• _Stored data entries_:
>>>>

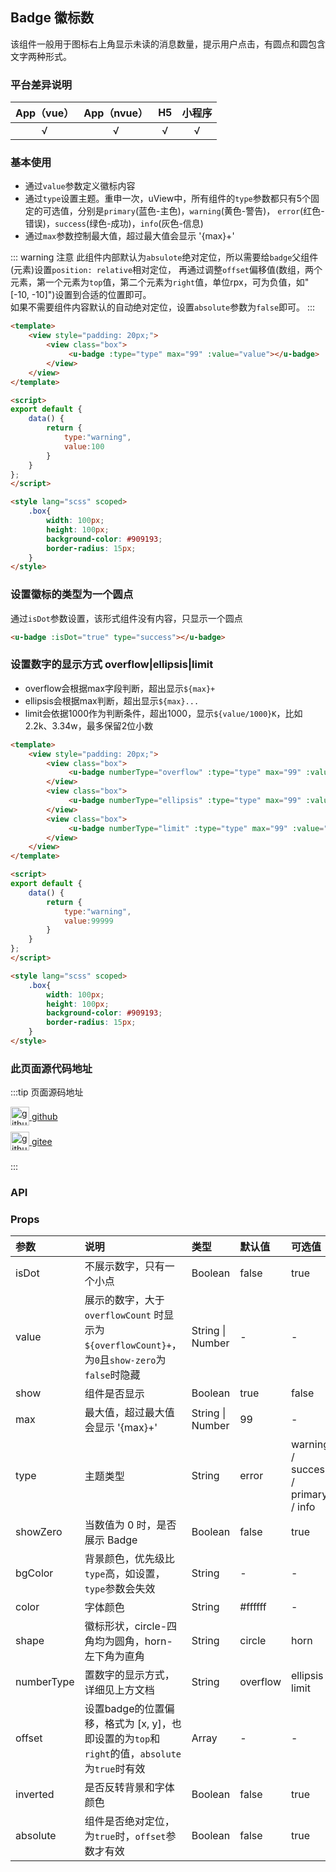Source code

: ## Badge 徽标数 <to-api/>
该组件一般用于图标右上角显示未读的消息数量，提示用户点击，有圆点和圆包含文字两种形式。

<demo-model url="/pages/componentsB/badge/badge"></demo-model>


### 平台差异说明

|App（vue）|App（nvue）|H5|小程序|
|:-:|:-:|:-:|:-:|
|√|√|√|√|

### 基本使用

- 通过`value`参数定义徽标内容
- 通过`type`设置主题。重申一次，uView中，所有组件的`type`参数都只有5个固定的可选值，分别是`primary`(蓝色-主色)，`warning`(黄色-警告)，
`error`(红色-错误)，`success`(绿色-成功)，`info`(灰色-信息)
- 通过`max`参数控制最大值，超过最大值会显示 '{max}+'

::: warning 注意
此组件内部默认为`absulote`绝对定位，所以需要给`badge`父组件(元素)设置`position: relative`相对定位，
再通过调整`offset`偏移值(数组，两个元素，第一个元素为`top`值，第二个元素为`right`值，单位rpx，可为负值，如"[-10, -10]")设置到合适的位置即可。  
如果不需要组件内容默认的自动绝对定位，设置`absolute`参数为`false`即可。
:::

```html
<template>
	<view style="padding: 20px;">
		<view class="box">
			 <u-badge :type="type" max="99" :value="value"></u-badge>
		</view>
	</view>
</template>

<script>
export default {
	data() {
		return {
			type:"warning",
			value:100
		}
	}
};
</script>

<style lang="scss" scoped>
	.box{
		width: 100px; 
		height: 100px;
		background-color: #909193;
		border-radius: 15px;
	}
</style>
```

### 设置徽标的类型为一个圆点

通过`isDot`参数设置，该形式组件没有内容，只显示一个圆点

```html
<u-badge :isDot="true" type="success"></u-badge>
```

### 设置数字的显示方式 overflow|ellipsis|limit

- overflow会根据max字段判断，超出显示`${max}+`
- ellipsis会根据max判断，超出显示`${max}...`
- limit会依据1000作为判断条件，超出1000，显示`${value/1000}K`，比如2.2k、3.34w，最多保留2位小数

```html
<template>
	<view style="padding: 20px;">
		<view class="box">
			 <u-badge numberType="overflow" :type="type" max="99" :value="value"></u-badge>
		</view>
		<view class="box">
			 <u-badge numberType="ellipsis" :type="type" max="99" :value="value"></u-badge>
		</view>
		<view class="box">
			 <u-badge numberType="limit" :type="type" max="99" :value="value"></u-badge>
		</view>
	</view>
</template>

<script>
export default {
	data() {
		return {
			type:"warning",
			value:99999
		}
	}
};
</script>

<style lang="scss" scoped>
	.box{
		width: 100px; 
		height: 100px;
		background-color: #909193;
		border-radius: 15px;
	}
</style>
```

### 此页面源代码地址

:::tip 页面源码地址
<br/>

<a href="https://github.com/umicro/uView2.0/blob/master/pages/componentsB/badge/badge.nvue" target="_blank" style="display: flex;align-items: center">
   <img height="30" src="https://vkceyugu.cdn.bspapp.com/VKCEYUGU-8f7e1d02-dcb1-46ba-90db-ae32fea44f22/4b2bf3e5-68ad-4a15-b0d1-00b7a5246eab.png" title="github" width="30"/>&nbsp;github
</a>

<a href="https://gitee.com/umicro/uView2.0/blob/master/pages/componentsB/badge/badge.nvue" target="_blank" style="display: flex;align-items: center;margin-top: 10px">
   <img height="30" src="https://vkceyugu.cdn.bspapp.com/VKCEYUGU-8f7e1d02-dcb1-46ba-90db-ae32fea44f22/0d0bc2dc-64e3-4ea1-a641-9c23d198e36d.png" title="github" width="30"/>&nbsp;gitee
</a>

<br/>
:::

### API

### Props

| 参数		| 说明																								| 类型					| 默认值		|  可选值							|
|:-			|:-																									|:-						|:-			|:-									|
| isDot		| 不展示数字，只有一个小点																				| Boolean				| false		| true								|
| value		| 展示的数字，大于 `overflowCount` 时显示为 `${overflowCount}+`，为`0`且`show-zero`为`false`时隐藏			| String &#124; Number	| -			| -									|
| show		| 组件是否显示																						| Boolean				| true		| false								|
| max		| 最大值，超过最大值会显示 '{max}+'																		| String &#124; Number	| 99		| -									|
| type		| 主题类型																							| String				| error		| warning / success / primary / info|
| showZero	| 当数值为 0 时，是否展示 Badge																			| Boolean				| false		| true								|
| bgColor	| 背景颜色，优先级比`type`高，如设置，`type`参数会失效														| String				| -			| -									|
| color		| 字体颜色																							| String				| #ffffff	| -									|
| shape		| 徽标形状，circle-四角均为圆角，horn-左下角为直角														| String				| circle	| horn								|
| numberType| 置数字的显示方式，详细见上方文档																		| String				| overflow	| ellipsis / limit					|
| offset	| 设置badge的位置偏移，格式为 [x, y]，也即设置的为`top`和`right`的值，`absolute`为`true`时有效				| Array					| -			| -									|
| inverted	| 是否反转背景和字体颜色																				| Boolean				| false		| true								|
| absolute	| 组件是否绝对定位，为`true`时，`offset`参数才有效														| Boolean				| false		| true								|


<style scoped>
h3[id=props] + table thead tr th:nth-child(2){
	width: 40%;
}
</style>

<<<<
>>>>

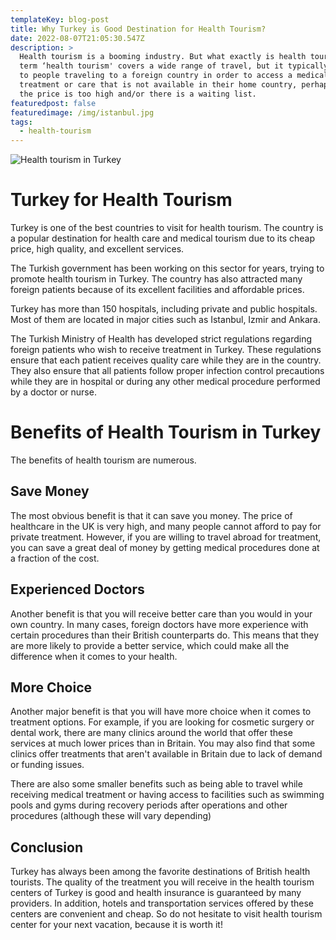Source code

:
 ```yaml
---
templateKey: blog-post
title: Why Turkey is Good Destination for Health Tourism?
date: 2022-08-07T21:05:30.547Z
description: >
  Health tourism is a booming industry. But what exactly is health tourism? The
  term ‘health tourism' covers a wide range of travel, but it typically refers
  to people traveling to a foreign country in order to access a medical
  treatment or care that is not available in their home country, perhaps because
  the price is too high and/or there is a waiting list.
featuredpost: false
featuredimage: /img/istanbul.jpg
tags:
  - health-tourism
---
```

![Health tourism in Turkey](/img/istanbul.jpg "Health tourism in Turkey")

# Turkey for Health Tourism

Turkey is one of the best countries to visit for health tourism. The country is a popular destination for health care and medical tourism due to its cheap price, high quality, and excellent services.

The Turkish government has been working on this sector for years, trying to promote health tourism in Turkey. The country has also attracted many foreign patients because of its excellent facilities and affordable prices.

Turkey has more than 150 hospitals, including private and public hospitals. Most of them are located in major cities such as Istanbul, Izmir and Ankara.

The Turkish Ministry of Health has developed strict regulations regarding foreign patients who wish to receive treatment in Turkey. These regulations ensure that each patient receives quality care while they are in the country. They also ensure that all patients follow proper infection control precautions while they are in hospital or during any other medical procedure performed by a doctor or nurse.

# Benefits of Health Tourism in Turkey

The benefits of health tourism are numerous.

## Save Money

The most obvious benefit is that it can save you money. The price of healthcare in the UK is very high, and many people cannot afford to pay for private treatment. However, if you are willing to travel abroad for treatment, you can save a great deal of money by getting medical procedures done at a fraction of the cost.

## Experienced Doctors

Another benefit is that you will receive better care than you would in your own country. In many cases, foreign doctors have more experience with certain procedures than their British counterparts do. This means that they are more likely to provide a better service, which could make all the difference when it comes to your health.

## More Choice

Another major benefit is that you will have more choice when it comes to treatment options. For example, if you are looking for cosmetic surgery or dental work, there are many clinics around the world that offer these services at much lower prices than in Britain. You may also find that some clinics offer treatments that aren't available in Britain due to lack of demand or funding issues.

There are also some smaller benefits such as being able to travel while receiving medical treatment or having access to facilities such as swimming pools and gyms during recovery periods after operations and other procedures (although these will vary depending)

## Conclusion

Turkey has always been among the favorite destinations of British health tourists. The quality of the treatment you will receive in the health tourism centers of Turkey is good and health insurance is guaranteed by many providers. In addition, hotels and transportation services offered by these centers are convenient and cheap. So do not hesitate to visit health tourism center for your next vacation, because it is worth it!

<<<<

• _Exercise prompt_:
Search the entries for the word "href" and gather every line where it appears.

• _Solution for this exercise_:
<a href="https://github.com/umicro/uView2.0/blob/master/pages/componentsB/badge/badge.nvue" target="_blank" style="display: flex;align-items: center">
<a href="https://gitee.com/umicro/uView2.0/blob/master/pages/componentsB/badge/badge.nvue" target="_blank" style="display: flex;align-items: center;margin-top: 10px">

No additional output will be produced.